Bodyworks bill could limit health care options 

  • The Massachusetts State House in Boston AP PHOTO

For the Gazette 
Published: 10/29/2019 11:41:13 PM

BOSTON – Owners of various healing practices in Massachusetts say they could be forced to shut down their businesses if a bill to regulate their parlors and require them to take hours of expensive training classes becomes law.

Over the past years, many of these businesses — including several in Northampton — have come under scrutiny after authorities learned of illicit sexual activity taking place inside “bodyworks spas” in exchange for money.
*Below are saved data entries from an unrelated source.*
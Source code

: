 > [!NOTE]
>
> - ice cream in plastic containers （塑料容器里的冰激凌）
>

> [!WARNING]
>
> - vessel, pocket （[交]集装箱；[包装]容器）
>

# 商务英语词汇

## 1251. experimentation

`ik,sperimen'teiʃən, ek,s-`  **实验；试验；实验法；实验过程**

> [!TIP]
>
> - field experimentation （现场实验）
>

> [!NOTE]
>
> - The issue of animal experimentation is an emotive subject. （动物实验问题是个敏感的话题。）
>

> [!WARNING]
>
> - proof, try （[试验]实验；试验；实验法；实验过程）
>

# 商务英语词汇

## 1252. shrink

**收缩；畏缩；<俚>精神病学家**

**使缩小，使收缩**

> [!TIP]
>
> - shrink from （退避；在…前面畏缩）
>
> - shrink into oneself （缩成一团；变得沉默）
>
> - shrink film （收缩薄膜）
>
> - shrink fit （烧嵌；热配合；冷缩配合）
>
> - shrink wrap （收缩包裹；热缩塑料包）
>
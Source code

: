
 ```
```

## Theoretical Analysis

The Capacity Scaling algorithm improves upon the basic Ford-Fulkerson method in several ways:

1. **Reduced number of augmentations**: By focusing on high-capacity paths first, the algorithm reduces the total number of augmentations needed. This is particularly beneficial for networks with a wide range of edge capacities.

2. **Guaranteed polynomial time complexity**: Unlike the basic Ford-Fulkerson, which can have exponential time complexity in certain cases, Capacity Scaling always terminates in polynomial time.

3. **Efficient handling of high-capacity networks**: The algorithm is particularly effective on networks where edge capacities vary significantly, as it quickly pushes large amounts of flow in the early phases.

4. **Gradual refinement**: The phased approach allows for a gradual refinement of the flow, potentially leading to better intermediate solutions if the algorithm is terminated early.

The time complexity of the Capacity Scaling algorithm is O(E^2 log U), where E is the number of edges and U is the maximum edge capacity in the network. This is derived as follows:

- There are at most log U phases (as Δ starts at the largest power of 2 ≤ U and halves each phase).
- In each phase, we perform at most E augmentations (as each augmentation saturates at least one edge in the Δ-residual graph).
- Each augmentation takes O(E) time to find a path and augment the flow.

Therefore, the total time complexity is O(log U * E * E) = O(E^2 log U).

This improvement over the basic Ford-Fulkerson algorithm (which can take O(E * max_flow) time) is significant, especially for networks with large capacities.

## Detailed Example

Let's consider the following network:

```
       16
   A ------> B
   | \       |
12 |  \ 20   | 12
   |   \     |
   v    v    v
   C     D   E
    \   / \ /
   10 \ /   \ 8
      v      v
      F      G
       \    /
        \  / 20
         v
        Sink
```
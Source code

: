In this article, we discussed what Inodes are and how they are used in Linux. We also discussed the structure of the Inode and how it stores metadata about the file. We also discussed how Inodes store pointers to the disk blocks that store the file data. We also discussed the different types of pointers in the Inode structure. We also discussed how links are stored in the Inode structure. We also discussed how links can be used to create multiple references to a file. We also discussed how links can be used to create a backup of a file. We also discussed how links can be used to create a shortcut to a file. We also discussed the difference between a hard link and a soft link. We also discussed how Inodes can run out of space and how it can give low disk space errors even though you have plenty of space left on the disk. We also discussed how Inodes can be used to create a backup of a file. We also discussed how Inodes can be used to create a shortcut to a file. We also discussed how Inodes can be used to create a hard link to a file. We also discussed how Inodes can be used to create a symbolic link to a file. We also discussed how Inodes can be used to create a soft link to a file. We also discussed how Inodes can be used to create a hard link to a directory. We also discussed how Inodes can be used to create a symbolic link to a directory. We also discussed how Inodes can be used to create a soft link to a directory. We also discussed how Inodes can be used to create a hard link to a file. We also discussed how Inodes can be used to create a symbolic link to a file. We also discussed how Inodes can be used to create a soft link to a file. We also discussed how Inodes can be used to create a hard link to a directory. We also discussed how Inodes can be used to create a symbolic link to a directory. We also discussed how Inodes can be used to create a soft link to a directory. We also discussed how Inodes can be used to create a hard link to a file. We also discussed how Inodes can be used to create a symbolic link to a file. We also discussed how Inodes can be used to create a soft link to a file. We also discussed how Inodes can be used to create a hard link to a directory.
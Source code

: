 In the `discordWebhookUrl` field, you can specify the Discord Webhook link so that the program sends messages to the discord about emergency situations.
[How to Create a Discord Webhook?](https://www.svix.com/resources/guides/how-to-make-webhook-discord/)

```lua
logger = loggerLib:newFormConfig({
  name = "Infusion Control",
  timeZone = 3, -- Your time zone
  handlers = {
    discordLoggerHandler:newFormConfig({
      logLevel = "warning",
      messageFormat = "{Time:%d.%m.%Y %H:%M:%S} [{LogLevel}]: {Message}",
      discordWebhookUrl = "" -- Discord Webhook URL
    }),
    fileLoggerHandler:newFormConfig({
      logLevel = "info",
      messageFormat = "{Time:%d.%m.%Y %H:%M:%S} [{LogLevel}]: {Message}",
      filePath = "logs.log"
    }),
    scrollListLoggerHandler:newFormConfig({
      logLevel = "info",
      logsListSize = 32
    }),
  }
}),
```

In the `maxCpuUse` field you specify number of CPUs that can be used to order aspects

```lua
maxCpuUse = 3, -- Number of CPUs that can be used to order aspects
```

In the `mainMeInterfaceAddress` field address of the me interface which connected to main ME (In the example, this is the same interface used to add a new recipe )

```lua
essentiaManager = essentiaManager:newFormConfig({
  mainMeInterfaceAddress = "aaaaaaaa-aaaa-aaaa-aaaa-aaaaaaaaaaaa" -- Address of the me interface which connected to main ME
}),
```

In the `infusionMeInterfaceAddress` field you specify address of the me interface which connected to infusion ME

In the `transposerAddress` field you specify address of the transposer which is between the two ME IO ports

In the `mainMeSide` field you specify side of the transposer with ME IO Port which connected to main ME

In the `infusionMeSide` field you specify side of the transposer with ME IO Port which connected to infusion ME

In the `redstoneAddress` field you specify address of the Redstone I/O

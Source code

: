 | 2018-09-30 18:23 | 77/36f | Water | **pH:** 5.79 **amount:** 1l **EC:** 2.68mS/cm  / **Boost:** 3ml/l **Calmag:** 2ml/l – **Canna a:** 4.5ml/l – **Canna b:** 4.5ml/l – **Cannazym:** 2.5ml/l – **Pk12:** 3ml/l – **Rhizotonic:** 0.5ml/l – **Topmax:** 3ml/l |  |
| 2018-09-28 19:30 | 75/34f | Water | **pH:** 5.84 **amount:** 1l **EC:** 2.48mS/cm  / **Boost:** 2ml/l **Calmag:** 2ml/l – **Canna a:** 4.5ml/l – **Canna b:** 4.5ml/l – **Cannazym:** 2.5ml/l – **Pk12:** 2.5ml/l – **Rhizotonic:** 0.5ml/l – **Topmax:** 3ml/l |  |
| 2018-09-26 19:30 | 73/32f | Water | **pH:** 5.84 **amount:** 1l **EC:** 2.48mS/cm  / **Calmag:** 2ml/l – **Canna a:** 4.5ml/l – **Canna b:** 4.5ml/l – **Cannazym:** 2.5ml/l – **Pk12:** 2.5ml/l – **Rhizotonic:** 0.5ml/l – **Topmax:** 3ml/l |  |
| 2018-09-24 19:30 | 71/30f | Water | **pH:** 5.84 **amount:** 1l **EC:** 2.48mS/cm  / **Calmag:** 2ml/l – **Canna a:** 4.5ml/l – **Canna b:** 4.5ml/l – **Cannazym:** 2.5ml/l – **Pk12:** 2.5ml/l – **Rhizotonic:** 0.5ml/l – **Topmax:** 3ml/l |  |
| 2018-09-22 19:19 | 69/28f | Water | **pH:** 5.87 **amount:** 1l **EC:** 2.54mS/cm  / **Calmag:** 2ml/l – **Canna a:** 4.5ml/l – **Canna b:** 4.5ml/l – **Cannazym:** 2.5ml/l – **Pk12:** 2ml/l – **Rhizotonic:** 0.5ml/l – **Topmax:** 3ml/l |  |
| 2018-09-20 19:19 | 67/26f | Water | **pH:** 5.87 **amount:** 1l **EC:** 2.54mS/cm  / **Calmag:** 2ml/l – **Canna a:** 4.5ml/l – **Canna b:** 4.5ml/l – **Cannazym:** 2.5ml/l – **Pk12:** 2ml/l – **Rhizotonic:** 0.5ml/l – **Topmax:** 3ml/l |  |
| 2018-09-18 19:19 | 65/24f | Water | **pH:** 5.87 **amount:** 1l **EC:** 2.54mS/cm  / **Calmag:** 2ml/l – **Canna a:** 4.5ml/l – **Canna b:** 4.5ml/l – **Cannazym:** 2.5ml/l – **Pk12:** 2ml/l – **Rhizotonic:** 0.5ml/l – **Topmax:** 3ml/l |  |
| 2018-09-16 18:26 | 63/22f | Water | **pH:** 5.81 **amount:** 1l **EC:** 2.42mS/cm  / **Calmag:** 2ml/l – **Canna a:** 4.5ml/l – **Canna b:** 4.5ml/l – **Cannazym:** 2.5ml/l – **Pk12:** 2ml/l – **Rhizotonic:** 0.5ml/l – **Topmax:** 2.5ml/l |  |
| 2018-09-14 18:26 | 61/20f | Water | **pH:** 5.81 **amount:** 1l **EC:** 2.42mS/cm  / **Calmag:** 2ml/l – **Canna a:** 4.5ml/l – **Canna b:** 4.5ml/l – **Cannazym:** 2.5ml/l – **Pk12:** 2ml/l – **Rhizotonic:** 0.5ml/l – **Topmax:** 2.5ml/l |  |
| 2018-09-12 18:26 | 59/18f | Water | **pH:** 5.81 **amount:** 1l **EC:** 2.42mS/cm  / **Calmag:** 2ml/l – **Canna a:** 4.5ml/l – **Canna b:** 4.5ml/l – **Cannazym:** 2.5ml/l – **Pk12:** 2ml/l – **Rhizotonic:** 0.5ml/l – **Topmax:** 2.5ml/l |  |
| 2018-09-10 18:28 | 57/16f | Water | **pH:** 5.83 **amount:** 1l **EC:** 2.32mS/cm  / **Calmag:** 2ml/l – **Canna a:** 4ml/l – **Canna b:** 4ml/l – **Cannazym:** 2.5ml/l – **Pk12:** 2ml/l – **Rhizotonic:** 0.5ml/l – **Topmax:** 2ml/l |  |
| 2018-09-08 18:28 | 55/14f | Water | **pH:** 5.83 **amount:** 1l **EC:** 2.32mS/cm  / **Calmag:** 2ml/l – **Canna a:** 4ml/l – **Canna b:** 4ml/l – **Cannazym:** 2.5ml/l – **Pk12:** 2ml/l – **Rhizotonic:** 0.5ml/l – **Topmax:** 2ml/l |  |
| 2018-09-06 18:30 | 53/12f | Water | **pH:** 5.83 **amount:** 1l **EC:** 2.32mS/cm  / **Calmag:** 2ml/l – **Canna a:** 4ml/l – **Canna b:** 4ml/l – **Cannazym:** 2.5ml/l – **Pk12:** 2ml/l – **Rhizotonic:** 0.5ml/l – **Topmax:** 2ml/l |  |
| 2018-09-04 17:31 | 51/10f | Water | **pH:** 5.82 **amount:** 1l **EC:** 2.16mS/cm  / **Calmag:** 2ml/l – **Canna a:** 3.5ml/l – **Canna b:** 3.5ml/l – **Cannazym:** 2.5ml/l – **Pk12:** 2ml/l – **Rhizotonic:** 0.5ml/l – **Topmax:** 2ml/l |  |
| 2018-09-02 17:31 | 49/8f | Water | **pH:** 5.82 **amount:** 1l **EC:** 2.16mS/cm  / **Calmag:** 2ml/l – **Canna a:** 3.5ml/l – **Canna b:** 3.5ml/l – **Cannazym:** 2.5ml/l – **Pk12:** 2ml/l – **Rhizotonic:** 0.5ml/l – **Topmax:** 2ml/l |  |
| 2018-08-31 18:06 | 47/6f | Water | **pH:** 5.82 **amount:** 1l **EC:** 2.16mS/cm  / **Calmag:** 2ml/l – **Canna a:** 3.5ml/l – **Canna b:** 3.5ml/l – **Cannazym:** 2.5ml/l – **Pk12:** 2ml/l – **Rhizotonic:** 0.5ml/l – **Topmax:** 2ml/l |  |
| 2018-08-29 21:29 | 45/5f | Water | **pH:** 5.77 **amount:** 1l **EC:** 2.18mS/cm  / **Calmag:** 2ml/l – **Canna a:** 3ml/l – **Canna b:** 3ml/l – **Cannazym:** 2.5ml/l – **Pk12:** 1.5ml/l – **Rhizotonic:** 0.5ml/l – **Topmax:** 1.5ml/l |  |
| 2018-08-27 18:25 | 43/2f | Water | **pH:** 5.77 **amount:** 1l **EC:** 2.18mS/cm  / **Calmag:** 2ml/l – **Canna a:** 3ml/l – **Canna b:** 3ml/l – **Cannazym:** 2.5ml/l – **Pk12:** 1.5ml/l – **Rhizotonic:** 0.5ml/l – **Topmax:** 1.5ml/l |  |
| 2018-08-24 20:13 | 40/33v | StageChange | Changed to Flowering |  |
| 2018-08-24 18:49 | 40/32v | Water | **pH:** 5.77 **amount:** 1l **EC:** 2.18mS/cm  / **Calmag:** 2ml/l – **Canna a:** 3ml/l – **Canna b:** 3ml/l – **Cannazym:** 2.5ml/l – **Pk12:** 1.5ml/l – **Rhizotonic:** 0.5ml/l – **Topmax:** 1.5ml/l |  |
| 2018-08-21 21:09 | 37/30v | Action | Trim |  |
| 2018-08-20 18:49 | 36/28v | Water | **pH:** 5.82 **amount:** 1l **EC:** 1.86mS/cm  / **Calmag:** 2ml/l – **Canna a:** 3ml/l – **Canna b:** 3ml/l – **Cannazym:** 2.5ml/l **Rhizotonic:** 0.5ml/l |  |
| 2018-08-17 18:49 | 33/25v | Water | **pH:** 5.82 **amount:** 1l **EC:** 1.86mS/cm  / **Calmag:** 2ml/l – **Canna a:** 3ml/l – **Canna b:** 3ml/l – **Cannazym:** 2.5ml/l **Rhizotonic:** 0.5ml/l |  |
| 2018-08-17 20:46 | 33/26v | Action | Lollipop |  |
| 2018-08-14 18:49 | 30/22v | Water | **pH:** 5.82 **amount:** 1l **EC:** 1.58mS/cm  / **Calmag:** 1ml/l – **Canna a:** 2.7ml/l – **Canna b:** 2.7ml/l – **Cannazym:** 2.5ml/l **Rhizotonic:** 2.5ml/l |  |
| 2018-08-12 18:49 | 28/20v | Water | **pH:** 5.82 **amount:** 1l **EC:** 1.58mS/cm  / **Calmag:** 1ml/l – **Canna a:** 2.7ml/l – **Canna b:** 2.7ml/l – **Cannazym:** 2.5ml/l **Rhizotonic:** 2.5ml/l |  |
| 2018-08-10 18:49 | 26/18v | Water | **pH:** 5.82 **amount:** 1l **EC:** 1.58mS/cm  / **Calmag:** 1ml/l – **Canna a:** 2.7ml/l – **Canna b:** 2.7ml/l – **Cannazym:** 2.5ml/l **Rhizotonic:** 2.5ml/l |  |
Many practitioners testified at the Legislature’s Committee on Consumer Protection and Professional Licensure hearing this week to oppose the passage of the bill (S.168) and explained the importance of their health systems, which include qi gong and reiki.

Effie Chow, a qi gong instructor, said that much of Western medicine isn’t as fast or effective as some of the Chinese alternatives. Qi gong is a traditional Chinese practice that combines gentle movements with mental concentration.

Four years ago, Chow went through intensive surgery that left her crippled and without a voice. She attributes her recovery to the practice of qi gong, which she said is a “way of life.”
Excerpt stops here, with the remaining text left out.